Четуин побледнел, но генерал не успокаивался.

— Поэтому будет лучше, если я больше ни одного слова не услышу об этом инциденте. Моя внучка собирается замуж за этого человека, и я не позволю, чтобы репутация моего зятя была опорочена таким болваном, как ты. Это тебе понятно, Четуин?

Гейбриел крепко, до боли в ладонях, сжал кулаки, чтобы не рассмеяться. У Четуина был такой вид, как будто он сейчас намочит штаны.

— Да, генерал, — сдавленно ответил он, подхватил своего друга и направился к своему экипажу.

— Похоже, у Четуина все-таки есть здравый смысл, — сказал Гейб, когда экипаж Четуина скрылся из виду.

— И явно больше, чем у тебя, — резко сказала бабушка. — Я даже поверить не могу, что ты собирался опять ехать по этой опасной дорожке с этим…

— Хетти! — прервал ее тираду генерал. — Все закончилось. Он все-таки вспомнил про здравый смысл, поэтому оставь человека в покое.

Эти слова изумили Гейба больше, чем сказанное генералом Четуину. Особенно когда бабушка, вместо того чтобы дать достойный отпор, мягко посмотрела на него и сказала:

— Надеюсь, он достаточно пережил.

Гейб перевел взгляд на Вирджинию и увидел, что она с изумлением смотрит на дедушку.

— Похоже, — наклонившись к ней, прошептал Гейбриел, — не один я влюбился в семейство Уэверли.

Гейб взял ее за руку и подошел к генералу.

— Спасибо, что вмешались, генерал. Меня мало волнует, как Четуин меня назовет, но я очень вам благодарен, что вы задавили это в зародыше.

— Только не заставь меня пожалеть об этом, — с суровым видом ответил генерал и перевел взгляд на Вирджинию. — Сделай ее счастливой. Или я исполню свое обещание и застрелю тебя. — Он предложил свою руку миссис Пламтри. — Давайте переместимся куда-нибудь в более уютное место.

— Отличная мысль! — воскликнул Девонмонт, помогая Селии сесть в свой двухколесный экипаж.

— Мы присоединимся через минуту. — Гейб отвел Вирджинию в сторонку. — Мне надо прояснить кое-что, любовь моя.

Вирджиния подняла на него глаза, и от ее теплого взгляда у Гейба забурлила кровь.

— Ты сказала, что я женюсь на тебе, и это — своего рода раскаяние для меня. Это не так. Никогда не думай так, даже на секунду.
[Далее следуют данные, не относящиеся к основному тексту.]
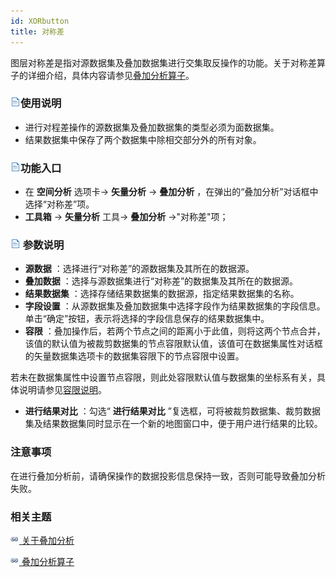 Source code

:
 ```yaml
---
id: XORbutton
title: 对称差
---
```

图层对称差是指对源数据集及叠加数据集进行交集取反操作的功能。关于对称差算子的详细介绍，具体内容请参见[叠加分析算子](Overlayoperation)。

### ![](../../../img/read.gif)使用说明

  * 进行对程差操作的源数据集及叠加数据集的类型必须为面数据集。
  * 结果数据集中保存了两个数据集中除相交部分外的所有对象。

### ![](../../../img/read.gif)功能入口

  * 在 **空间分析** 选项卡-> **矢量分析** -> **叠加分析** ，在弹出的“叠加分析”对话框中选择“对称差”项。
  * **工具箱** -> **矢量分析** 工具-> **叠加分析** ->"对称差"项；

### ![](../../../img/read.gif) 参数说明

  * **源数据** ：选择进行“对称差”的源数据集及其所在的数据源。
  * **叠加数据** ：选择与源数据集进行“对称差”的数据集及其所在的数据源。 
  * **结果数据集** ：选择存储结果数据集的数据源，指定结果数据集的名称。
  * **字段设置** ：从源数据集及叠加数据集中选择字段作为结果数据集的字段信息。单击“确定”按钮，表示将选择的字段信息保存的结果数据集中。
  * **容限** ：叠加操作后，若两个节点之间的距离小于此值，则将这两个节点合并，该值的默认值为被裁剪数据集的节点容限默认值，该值可在数据集属性对话框的矢量数据集选项卡的数据集容限下的节点容限中设置。

若未在数据集属性中设置节点容限，则此处容限默认值与数据集的坐标系有关，具体说明请参见[容限说明](../../../DataProcessing/Tolerance)。

  * **进行结果对比** ：勾选“ **进行结果对比** ”复选框，可将被裁剪数据集、裁剪数据集及结果数据集同时显示在一个新的地图窗口中，便于用户进行结果的比较。

### 注意事项

在进行叠加分析前，请确保操作的数据投影信息保持一致，否则可能导致叠加分析失败。

###  相关主题

![](../../../img/smalltitle.png)[ 关于叠加分析](AboutOverlay)

![](../../../img/smalltitle.png)[ 叠加分析算子](Overlayoperation)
Внезапная уязвимость, обозначившаяся на ее лице, сжала сердце Гейбриела.

— Но ты действительно сказал, что хочешь жениться на мне, чтобы загладить вину, спасти меня от безрадостного будущего.

— Я наговорил много глупостей, — признался Гейбриел, — и, возможно, все именно так и начиналось. — Он взял Вирджинию за руку. — Но эта причина для ухаживания за тобой исчезла, как только я впервые поцеловал тебя. Тогда я в первый раз понял, что ты — свет в моей мрачной жизни и единственная женщина, на которой я мог бы жениться. Ты — моя награда, — добавил Гейб, видя, как заблестели ее глаза. — Одному только Богу известно, за что, но я не собираюсь его спрашивать об этом. Я просто возьму приз и поблагодарю Бога за то, что он позволил мне его выиграть.